The recession affected retailers like grocers and department stores by driving consumers either to a cash economy or to the internet to shop. Concerted efforts by the government to regulate credit card companies and push credit to consumers supports the retail sector.
In addition to consumer confidence, government action to support infrastructure is boosting expansion, supporting the economy, consumer confidence and private investment.
The government is supporting stabilization in the following sectors, in order to stimulate consumer and commercial demand: electric utilities, rail roads, and toll roads.
In addition, plans to privatize the rails and national airline companies are a great invitation for international investment.
The last group of sectors reviewed by the S&P report were those largely affected by the global economy: forestry, oil and gas, metals, and sugarcane production.
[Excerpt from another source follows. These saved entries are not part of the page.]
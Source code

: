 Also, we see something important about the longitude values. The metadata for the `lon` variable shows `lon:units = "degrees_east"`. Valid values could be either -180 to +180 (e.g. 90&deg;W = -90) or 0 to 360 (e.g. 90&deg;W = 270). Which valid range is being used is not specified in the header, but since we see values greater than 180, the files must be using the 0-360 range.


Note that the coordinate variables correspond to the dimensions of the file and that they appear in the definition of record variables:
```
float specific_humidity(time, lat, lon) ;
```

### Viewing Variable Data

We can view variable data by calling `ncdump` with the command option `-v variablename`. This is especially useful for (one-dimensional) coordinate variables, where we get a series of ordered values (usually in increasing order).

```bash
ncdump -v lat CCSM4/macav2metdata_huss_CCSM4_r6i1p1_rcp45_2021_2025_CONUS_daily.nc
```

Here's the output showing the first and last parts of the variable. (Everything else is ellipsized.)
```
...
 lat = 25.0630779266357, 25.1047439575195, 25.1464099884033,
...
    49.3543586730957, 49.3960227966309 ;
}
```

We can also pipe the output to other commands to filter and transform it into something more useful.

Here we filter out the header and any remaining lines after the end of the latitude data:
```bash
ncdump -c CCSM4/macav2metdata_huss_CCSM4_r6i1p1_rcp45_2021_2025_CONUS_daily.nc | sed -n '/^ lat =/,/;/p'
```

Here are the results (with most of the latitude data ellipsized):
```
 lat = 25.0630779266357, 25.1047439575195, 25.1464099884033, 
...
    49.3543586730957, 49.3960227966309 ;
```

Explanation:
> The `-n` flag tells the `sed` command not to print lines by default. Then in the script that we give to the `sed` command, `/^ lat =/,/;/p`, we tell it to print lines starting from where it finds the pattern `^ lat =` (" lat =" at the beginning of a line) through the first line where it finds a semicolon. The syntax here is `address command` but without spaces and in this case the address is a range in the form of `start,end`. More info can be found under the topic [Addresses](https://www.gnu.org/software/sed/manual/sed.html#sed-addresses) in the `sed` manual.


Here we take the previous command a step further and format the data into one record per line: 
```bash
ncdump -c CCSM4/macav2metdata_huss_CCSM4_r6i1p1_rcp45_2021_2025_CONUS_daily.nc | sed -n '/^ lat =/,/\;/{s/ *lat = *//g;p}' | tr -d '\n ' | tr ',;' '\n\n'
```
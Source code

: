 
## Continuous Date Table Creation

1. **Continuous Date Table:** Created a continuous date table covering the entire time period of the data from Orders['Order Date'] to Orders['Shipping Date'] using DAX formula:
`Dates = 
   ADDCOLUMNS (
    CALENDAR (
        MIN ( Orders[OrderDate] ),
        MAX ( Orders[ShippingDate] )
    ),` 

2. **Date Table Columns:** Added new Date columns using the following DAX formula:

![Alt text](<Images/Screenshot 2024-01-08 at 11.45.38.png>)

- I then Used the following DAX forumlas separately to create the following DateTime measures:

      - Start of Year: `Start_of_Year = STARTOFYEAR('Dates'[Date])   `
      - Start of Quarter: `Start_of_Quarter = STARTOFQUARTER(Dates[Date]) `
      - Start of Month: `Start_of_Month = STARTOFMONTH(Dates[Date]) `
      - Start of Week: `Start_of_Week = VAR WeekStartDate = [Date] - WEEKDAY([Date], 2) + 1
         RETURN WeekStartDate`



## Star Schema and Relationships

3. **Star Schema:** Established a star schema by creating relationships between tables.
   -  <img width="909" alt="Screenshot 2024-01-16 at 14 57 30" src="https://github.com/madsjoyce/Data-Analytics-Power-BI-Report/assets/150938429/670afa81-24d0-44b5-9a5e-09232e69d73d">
Interestingly, stricter environmental standards in China have shifted an increased demand for high quality forest products to Brazil. In addition increased domestic demand for consumer housing supports the forest products industry.
Metals and Mining
Generally profitable thanks to international demand for steel, investors should take note of the idle capacity in Brazil’s steel plants.
Oil, Gas, and Chemicals
The global oil outlook, and trends away from oil and gas, are typical concerns for the oil industry throughout the world, including Brazil.
Sugarcane processors are supported by two factors: the ability to switch to sugar production as international price changes dictate, and the fact that ethanol, made from sugar cane, is mandatory in all Brazilian vehicles! Ethanol production is down world-wide, which should support ethanol prices. In addition to mandatory national ethanol use, there are further government subsidies to the sugarcane processors, called Certificates of Agricultural Receivables.